ACTIVITY: The full set of lines below has to be duplicated exactly, with no picture kept.

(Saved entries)
============================================================

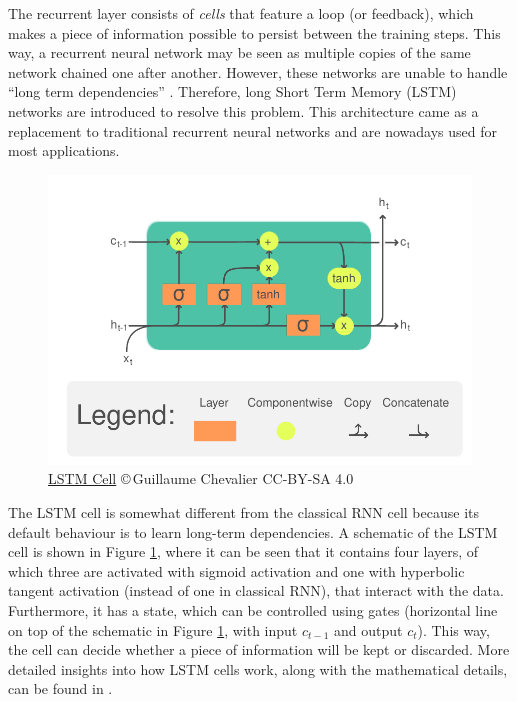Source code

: The recurrent layer consists of \emph{cells} that feature a loop (or feedback), which makes a piece of information possible to persist between the training steps. This way, a recurrent neural network may be seen as multiple copies of the same network chained one after another. However, these networks are unable to handle ``long term dependencies'' \cite{Bengio1994}. Therefore, long Short Term Memory (LSTM) networks are introduced \cite{Hochreiter1997} to resolve this problem. This architecture came as a replacement to traditional recurrent neural networks and are nowadays used for most applications.

\begin{figure}
    \centering
    \includegraphics[width=\textwidth]{slike/LSTM_Cell.pdf}
    \caption[LSTM Cell]{\href{https://commons.wikimedia.org/wiki/File:LSTM_Cell.svg}{LSTM Cell} \copyright\,Guillaume Chevalier CC-BY-SA 4.0}
    \label{fig:LSTMCell}
\end{figure}

The LSTM cell is somewhat different from the classical RNN cell because its default behaviour is to learn long-term dependencies. A schematic of the LSTM cell is shown in Figure \ref{fig:LSTMCell}, where it can be seen that it contains four layers, of which three are activated with sigmoid activation and one with hyperbolic tangent activation (instead of one in classical RNN), that interact with the data. Furthermore, it has a state, which can be controlled using gates (horizontal line on top of the schematic in Figure \ref{fig:LSTMCell}, with input $c_{t-1}$ and output $c_t$). This way, the cell can decide whether a piece of information will be kept or discarded. More detailed insights into how LSTM cells work, along with the mathematical details, can be found in \cite{Olah2015}.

============================================================

YOUR RESPONSE:
Source code

: The recurrent layer consists of \emph{cells} that feature a loop (or feedback), which makes a piece of information possible to persist between the training steps. This way, a recurrent neural network may be seen as multiple copies of the same network chained one after another. However, these networks are unable to handle ``long term dependencies'' \cite{Bengio1994}. Therefore, long Short Term Memory (LSTM) networks are introduced \cite{Hochreiter1997} to resolve this problem. This architecture came as a replacement to traditional recurrent neural networks and are nowadays used for most applications.

\begin{figure}
    \centering
    \includegraphics[width=\textwidth]{slike/LSTM_Cell.pdf}
    \caption[LSTM Cell]{\href{https://commons.wikimedia.org/wiki/File:LSTM_Cell.svg}{LSTM Cell} \copyright\,Guillaume Chevalier CC-BY-SA 4.0}
    \label{fig:LSTMCell}
\end{figure}

The LSTM cell is somewhat different from the classical RNN cell because its default behaviour is to learn long-term dependencies. A schematic of the LSTM cell is shown in Figure \ref{fig:LSTMCell}, where it can be seen that it contains four layers, of which three are activated with sigmoid activation and one with hyperbolic tangent activation (instead of one in classical RNN), that interact with the data. Furthermore, it has a state, which can be controlled using gates (horizontal line on top of the schematic in Figure \ref{fig:LSTMCell}, with input $c_{t-1}$ and output $c_t$). This way, the cell can decide whether a piece of information will be kept or discarded. More detailed insights into how LSTM cells work, along with the mathematical details, can be found in \cite{Olah2015}.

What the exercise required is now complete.